Lo sucedido esta semana entre Amber Heard y Jhonny Depp deja sobre la mesa un tipo de violencia que desafortunadamente es invisibilizada: el maltrato hacia el hombre.

No es para burlarse, ni mucho menos para minimizar la hombría de quien es víctima (nadie debe ser violentado, NADIE).

Las verdades suelen ser odiosas, pero deben ser lanzadas a la cara para que los que les gusta vivir vendados vean la realidad. Si bien es cierto que la ley de violencia de género ha coadyuvado a que varios casos de mujeres violentadas se lleven ante la justicia, no se puede negar que algunas valiéndose de tal ley buscan sacar provecho. Y sacan provecho porque los hombres son víctimas del maltrato judicial, en el que el hombre se ve sometido por el solo hecho de ser hombre, ya que a la mujer por ser mujer se le debe creer, cuando en la praxis es la EVIDENCIA la que inculpa o exonera.

Violencia de género, cuando la víctima es mujer; violencia doméstica, cuando la víctima es un hombre.
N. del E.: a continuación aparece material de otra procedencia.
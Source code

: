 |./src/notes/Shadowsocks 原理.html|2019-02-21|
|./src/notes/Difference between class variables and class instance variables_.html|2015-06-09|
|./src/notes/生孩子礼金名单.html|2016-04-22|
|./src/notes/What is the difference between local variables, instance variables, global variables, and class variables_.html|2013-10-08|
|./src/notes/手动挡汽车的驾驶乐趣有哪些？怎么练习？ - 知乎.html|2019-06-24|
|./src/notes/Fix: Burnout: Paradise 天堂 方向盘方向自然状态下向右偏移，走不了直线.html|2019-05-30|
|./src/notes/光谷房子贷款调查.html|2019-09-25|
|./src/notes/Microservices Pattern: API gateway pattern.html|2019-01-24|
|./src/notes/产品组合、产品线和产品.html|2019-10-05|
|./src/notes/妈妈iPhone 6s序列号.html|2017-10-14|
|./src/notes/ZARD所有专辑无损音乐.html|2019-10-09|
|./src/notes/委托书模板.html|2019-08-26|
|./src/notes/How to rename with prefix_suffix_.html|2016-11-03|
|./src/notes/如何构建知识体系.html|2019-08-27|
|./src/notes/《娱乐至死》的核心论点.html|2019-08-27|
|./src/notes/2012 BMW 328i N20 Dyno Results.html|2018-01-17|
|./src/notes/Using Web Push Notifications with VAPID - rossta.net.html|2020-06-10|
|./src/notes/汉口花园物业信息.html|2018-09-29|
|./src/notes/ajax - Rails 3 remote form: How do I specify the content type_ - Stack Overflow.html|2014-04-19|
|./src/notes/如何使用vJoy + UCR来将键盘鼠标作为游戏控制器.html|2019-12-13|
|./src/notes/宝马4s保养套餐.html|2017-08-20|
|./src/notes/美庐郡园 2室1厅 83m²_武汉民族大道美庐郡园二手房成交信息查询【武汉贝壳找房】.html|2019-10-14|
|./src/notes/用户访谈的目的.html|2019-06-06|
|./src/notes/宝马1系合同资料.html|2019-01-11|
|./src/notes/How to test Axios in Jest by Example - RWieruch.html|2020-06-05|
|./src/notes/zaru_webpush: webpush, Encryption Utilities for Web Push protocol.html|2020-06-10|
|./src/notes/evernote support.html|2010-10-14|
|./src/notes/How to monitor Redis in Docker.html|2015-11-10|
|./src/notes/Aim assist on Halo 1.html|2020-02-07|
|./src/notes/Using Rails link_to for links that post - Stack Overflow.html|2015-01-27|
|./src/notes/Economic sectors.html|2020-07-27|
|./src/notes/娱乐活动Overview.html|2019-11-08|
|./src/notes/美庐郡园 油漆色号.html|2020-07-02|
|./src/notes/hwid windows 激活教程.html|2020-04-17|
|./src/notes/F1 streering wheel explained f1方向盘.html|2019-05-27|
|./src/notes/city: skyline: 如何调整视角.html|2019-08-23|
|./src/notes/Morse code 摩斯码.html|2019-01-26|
Le pregunto a los legisladores: ¿por qué la desigualdad? No me vengan con eso de que a la mujer la matan por ser mujer, (la cual la estadística es mínima, pues en su mayoría se debe a violencia intrafamiliar); porque viendo la situación jurídica en otros países, al hombre lo condenan por ser hombre, (el hombre ante la ley es el más desprotegido, un ejemplo son los casos de custodia).

Lo sucedido con el señor Depp es una clara muestra que la presunción de inocencia la cambiaron por la presunción de culpabilidad y que un simple señalamiento sin dejar que la justicia haga su trabajo basta para arruinar una vida.

Gracias al espectáculo de las falsas víctimas, a las verdaderas víctimas no se les cree (no debemos olvidar a los niños, victimizados por cuenta de la enajenación parental).

La violencia no tiene género, la ley debe proteger al más vulnerable sin importar el género y la justicia debe ser imparcial (dura lex, sed lex).